Records for this exercise:
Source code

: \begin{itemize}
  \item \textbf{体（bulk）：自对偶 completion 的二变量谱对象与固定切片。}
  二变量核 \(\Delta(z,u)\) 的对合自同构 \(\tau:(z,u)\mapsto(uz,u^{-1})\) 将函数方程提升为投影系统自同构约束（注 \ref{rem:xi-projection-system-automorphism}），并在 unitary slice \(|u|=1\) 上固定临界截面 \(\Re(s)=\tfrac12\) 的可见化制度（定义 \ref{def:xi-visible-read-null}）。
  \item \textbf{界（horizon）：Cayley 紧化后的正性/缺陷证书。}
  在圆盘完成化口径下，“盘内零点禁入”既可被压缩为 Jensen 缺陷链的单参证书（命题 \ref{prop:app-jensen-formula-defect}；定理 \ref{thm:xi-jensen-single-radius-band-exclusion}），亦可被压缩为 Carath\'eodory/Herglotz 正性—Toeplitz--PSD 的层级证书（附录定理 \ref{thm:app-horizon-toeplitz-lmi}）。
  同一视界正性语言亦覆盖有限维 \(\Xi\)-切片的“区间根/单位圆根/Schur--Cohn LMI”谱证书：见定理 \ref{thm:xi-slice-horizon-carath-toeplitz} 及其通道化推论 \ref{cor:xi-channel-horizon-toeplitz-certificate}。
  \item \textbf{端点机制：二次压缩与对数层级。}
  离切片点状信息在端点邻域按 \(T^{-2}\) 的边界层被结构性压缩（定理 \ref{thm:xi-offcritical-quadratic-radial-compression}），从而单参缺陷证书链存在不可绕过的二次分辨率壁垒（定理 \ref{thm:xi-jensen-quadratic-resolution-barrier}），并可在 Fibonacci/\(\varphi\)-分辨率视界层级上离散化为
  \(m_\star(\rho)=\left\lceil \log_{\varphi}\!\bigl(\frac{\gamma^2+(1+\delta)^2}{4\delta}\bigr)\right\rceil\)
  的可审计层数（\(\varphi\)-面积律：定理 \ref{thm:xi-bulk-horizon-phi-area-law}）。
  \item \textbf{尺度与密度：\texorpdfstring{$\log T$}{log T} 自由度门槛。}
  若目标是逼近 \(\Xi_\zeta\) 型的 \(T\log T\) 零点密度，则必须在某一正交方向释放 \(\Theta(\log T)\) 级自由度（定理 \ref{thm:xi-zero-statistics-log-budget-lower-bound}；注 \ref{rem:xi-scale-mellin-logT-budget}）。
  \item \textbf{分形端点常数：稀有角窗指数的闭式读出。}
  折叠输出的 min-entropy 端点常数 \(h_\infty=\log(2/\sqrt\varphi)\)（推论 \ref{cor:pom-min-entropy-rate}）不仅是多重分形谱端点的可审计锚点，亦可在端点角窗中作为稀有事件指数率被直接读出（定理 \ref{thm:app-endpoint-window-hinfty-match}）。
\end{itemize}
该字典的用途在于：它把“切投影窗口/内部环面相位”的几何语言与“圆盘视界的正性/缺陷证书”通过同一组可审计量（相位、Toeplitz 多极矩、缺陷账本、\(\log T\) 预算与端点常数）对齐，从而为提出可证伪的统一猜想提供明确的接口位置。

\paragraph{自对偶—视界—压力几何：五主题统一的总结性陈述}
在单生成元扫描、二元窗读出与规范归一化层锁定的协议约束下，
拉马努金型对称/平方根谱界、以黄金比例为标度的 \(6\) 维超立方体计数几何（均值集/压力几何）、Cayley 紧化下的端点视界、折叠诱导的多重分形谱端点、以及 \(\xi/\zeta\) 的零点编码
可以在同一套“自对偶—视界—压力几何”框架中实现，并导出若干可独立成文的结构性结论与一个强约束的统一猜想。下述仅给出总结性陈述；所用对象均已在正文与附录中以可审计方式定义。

The task: The entries above are to be output exactly as they appear.

Output:
Source code

: \begin{itemize}
  \item \textbf{体（bulk）：自对偶 completion 的二变量谱对象与固定切片。}
  二变量核 \(\Delta(z,u)\) 的对合自同构 \(\tau:(z,u)\mapsto(uz,u^{-1})\) 将函数方程提升为投影系统自同构约束（注 \ref{rem:xi-projection-system-automorphism}），并在 unitary slice \(|u|=1\) 上固定临界截面 \(\Re(s)=\tfrac12\) 的可见化制度（定义 \ref{def:xi-visible-read-null}）。
  \item \textbf{界（horizon）：Cayley 紧化后的正性/缺陷证书。}
  在圆盘完成化口径下，“盘内零点禁入”既可被压缩为 Jensen 缺陷链的单参证书（命题 \ref{prop:app-jensen-formula-defect}；定理 \ref{thm:xi-jensen-single-radius-band-exclusion}），亦可被压缩为 Carath\'eodory/Herglotz 正性—Toeplitz--PSD 的层级证书（附录定理 \ref{thm:app-horizon-toeplitz-lmi}）。
  同一视界正性语言亦覆盖有限维 \(\Xi\)-切片的“区间根/单位圆根/Schur--Cohn LMI”谱证书：见定理 \ref{thm:xi-slice-horizon-carath-toeplitz} 及其通道化推论 \ref{cor:xi-channel-horizon-toeplitz-certificate}。
  \item \textbf{端点机制：二次压缩与对数层级。}
  离切片点状信息在端点邻域按 \(T^{-2}\) 的边界层被结构性压缩（定理 \ref{thm:xi-offcritical-quadratic-radial-compression}），从而单参缺陷证书链存在不可绕过的二次分辨率壁垒（定理 \ref{thm:xi-jensen-quadratic-resolution-barrier}），并可在 Fibonacci/\(\varphi\)-分辨率视界层级上离散化为
  \(m_\star(\rho)=\left\lceil \log_{\varphi}\!\bigl(\frac{\gamma^2+(1+\delta)^2}{4\delta}\bigr)\right\rceil\)
  的可审计层数（\(\varphi\)-面积律：定理 \ref{thm:xi-bulk-horizon-phi-area-law}）。
  \item \textbf{尺度与密度：\texorpdfstring{$\log T$}{log T} 自由度门槛。}
  若目标是逼近 \(\Xi_\zeta\) 型的 \(T\log T\) 零点密度，则必须在某一正交方向释放 \(\Theta(\log T)\) 级自由度（定理 \ref{thm:xi-zero-statistics-log-budget-lower-bound}；注 \ref{rem:xi-scale-mellin-logT-budget}）。
  \item \textbf{分形端点常数：稀有角窗指数的闭式读出。}
  折叠输出的 min-entropy 端点常数 \(h_\infty=\log(2/\sqrt\varphi)\)（推论 \ref{cor:pom-min-entropy-rate}）不仅是多重分形谱端点的可审计锚点，亦可在端点角窗中作为稀有事件指数率被直接读出（定理 \ref{thm:app-endpoint-window-hinfty-match}）。
\end{itemize}
该字典的用途在于：它把“切投影窗口/内部环面相位”的几何语言与“圆盘视界的正性/缺陷证书”通过同一组可审计量（相位、Toeplitz 多极矩、缺陷账本、\(\log T\) 预算与端点常数）对齐，从而为提出可证伪的统一猜想提供明确的接口位置。

\paragraph{自对偶—视界—压力几何：五主题统一的总结性陈述}
在单生成元扫描、二元窗读出与规范归一化层锁定的协议约束下，
拉马努金型对称/平方根谱界、以黄金比例为标度的 \(6\) 维超立方体计数几何（均值集/压力几何）、Cayley 紧化下的端点视界、折叠诱导的多重分形谱端点、以及 \(\xi/\zeta\) 的零点编码
可以在同一套“自对偶—视界—压力几何”框架中实现，并导出若干可独立成文的结构性结论与一个强约束的统一猜想。下述仅给出总结性陈述；所用对象均已在正文与附录中以可审计方式定义。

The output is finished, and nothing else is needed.